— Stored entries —
··········
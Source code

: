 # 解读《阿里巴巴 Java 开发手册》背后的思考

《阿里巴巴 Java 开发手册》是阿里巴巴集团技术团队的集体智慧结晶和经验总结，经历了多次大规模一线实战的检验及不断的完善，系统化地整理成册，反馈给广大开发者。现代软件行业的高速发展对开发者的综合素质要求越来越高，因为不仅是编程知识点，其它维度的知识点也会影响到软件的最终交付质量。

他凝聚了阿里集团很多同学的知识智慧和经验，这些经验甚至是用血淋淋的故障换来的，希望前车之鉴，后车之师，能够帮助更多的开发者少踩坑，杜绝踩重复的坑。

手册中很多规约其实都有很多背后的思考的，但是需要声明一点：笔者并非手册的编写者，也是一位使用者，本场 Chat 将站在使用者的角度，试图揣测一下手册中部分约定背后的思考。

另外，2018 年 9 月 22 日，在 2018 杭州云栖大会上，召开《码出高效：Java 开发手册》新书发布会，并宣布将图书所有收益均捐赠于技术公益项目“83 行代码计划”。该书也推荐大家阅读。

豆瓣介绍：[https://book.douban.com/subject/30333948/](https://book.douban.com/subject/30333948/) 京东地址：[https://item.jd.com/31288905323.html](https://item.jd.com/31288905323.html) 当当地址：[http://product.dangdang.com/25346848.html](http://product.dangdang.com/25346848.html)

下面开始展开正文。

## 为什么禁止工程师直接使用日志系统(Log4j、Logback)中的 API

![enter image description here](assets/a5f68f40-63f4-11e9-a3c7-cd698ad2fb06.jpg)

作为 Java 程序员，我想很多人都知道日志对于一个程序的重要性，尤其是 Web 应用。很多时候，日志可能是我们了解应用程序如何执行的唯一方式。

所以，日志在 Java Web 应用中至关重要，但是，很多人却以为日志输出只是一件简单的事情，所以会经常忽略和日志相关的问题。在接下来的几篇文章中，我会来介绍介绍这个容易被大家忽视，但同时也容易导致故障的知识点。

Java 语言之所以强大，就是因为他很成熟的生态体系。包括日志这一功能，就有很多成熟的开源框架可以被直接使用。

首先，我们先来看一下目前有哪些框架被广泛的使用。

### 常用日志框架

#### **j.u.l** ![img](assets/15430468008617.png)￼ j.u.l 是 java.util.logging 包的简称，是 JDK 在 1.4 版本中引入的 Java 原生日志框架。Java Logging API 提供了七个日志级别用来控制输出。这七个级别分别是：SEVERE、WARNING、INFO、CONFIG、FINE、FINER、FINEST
··········
— Goal of the exercise —
Total the lines of the data that include the word "阿里巴巴", and give that total as the sole response.

— Task result —
2